Une décision conforme à la Constitution

Le politologue tessinois Nenad Stojanović a enseigné aux Universités de Zurich et de Lucerne. Il est actuellement chercheur pour le Fonds national suisse à l’Université de Genève. ZvG

Sur le plan formel, la décision du Parlement est toutefois conforme à la Constitution, affirme le politologue Nenad Stojanović. Il rappelle que les Chambres ont le droit d’édicter des lois qui limitent la souveraineté des cantons, à condition qu’elles soient constitutionnelles. «Pendant longtemps, on a plutôt considéré que les lois cantonales sur les salaires minimaux auraient été anticonstitutionnelles, notamment en raison du principe de ‘liberté économique’ garantie par l’article 27 de la Constitution», souligne-t-il.

La perspective a changé en 2017, lorsqu’un jugement du Tribunal fédéral a reconnu au canton de Neuchâtel le droit de légiférer en la matière. La plus haute juridiction du pays a en effet considéré que le salaire minimum est une mesure de politique sociale et non pas de politique économique, car son but est de lutter contre le phénomène des «working poors».

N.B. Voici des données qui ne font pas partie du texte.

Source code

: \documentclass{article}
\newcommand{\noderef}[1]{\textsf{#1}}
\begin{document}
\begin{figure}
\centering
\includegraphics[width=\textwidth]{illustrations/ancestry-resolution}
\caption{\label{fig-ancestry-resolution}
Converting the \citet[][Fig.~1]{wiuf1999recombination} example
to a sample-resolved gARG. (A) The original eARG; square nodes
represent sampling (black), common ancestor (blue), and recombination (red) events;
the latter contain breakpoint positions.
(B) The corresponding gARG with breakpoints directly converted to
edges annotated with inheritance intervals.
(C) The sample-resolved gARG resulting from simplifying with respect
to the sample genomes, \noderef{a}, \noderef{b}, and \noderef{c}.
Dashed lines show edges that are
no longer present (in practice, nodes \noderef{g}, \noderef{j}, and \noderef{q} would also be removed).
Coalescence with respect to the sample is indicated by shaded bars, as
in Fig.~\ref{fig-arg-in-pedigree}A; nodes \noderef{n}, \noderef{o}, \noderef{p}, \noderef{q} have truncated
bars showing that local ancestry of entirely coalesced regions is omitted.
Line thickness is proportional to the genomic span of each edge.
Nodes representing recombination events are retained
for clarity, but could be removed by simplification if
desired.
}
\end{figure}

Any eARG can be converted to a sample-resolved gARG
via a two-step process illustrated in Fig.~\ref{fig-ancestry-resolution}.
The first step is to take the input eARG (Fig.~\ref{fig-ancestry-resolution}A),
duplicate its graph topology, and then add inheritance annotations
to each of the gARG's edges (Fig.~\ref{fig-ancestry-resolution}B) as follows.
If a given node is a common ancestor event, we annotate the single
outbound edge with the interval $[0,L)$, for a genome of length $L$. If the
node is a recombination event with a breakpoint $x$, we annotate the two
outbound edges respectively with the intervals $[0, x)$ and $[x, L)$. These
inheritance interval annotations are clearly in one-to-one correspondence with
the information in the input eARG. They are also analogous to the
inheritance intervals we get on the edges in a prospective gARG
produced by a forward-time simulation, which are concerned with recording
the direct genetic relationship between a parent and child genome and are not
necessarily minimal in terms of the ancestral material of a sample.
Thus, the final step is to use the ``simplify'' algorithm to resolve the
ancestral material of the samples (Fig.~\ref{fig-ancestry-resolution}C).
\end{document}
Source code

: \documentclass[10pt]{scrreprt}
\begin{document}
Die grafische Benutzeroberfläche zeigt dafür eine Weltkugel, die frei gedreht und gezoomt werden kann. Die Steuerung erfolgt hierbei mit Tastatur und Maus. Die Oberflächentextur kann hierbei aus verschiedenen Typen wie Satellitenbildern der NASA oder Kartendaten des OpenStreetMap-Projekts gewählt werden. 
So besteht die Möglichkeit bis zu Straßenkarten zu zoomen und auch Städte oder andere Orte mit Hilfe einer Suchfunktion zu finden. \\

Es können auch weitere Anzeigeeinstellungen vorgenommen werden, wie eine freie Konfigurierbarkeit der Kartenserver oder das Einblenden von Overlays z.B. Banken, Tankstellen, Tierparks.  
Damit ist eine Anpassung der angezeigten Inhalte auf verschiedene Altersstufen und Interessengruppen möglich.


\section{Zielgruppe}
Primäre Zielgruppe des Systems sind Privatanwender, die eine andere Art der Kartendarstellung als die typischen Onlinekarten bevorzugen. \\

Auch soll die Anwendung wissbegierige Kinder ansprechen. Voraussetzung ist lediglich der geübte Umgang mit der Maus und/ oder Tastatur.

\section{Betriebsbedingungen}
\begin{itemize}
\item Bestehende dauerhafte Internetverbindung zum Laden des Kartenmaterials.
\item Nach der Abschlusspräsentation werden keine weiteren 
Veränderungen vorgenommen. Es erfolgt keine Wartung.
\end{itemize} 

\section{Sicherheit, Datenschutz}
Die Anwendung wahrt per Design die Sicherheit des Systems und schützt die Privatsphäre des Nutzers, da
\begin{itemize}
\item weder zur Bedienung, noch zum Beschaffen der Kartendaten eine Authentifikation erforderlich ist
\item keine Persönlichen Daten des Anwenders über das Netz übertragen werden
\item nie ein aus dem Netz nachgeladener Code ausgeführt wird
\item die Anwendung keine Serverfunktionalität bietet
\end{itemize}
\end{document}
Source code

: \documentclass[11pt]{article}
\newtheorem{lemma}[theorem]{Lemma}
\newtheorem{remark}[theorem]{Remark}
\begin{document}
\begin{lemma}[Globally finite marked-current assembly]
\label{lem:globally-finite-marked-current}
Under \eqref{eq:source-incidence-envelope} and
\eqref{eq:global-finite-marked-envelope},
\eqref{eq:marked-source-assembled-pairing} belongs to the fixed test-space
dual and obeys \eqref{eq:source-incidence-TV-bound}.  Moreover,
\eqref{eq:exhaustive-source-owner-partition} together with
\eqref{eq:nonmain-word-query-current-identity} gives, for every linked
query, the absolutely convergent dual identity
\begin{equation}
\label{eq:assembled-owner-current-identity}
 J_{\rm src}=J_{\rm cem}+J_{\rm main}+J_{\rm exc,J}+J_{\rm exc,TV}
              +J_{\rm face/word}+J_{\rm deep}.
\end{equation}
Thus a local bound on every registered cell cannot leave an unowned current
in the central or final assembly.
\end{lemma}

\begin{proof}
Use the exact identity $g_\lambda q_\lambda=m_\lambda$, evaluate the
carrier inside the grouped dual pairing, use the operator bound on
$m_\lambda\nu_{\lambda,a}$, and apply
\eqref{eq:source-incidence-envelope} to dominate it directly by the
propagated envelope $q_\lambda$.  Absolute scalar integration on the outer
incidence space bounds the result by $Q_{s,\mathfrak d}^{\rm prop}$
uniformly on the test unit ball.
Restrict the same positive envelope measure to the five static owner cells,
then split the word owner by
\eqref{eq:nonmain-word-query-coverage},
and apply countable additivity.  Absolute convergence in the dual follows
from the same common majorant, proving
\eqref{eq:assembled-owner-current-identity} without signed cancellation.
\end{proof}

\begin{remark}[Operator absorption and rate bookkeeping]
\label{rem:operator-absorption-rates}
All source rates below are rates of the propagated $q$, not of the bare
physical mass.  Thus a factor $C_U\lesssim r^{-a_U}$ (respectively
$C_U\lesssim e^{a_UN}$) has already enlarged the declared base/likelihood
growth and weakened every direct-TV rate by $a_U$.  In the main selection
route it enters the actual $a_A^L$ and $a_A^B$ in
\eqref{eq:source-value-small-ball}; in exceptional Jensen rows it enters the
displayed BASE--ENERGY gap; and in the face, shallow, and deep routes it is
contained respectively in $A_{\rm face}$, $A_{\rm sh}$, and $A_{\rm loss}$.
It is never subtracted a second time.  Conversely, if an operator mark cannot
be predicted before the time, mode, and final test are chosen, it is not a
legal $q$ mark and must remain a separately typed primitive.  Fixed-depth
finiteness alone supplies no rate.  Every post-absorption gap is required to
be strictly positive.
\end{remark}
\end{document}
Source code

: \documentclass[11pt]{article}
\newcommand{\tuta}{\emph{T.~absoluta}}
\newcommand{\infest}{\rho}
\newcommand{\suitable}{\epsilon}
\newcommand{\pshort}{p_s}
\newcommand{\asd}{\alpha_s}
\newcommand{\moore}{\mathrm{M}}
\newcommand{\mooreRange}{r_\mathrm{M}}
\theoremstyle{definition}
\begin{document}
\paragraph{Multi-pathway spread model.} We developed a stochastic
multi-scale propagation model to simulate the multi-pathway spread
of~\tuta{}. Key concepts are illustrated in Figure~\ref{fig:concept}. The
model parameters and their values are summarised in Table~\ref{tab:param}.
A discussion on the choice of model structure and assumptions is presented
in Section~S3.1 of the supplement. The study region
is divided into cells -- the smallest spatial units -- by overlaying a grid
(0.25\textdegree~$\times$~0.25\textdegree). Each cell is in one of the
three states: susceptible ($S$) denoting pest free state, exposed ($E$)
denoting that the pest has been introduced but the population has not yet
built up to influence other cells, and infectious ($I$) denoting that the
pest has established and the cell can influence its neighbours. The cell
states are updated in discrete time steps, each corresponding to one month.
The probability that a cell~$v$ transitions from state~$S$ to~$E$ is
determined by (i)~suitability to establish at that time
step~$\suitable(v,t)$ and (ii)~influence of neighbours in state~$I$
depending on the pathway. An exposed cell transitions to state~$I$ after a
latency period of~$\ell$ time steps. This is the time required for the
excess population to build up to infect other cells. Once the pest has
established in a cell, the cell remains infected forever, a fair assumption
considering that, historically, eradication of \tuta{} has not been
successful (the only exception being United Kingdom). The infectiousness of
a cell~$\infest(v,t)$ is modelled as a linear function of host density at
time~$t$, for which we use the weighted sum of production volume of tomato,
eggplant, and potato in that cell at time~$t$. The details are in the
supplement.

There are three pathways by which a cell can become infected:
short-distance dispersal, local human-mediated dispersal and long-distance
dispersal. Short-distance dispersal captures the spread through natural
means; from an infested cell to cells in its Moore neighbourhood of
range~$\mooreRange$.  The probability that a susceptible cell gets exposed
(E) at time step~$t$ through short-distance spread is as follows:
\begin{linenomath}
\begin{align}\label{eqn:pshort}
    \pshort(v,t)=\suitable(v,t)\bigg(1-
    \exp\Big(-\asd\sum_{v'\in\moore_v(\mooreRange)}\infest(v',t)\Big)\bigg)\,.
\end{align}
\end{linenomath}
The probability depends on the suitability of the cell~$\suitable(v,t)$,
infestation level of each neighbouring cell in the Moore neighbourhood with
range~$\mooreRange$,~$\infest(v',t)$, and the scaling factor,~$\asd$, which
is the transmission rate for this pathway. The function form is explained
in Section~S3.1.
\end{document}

D’un point de vue politique, l’acceptation de la motion est plus contestable, estime Nenad Stojanović. «Il est politiquement problématique que le Parlement intervienne pour casser des décisions qui ont été prises par le peuple au niveau cantonal et légitimées par le Tribunal fédéral», analyse-t-il. Le politologue constate que la décision s’inscrit dans un contexte plus général: «Depuis plusieurs décennies, on observe une centralisation du pouvoir en Suisse. De plus en plus de compétences cantonales ont été transférées au niveau fédéral à la suite de vote du Parlement ou d’initiatives populaires acceptées par le peuple.»

La Suisse n’a pas suivi la tendance

Le Conseil fédéral est désormais chargé de mettre en œuvre la motion. L’Union syndicale suisse (USS) a déjà annoncé qu’elle combattrait le projet «par tous les moyens nécessaire». Un référendum sera ainsi probablement lancé.

La Suisse est l’un des seuls pays d’Europe à ne pas avoir instauré de salaire minimum à l’échelle nationale. Sur un total de 5 millions de salariés, seuls 1,7 millions sont soumis à une CCT qui prévoit un salaire minimum, selon le syndicat Unia.

La mesure s’est pourtant généralisée dans les pays développés après la crise des années 1930. À l’heure actuelle, 21 des 27 pays de l’Union européenne prévoient des salaires minimums fixés par la loi. Les six autres pays ont fixé un salaire minimum par branche ou prévoient qu’ils soient déterminés par négociation entre les partenaires sociaux.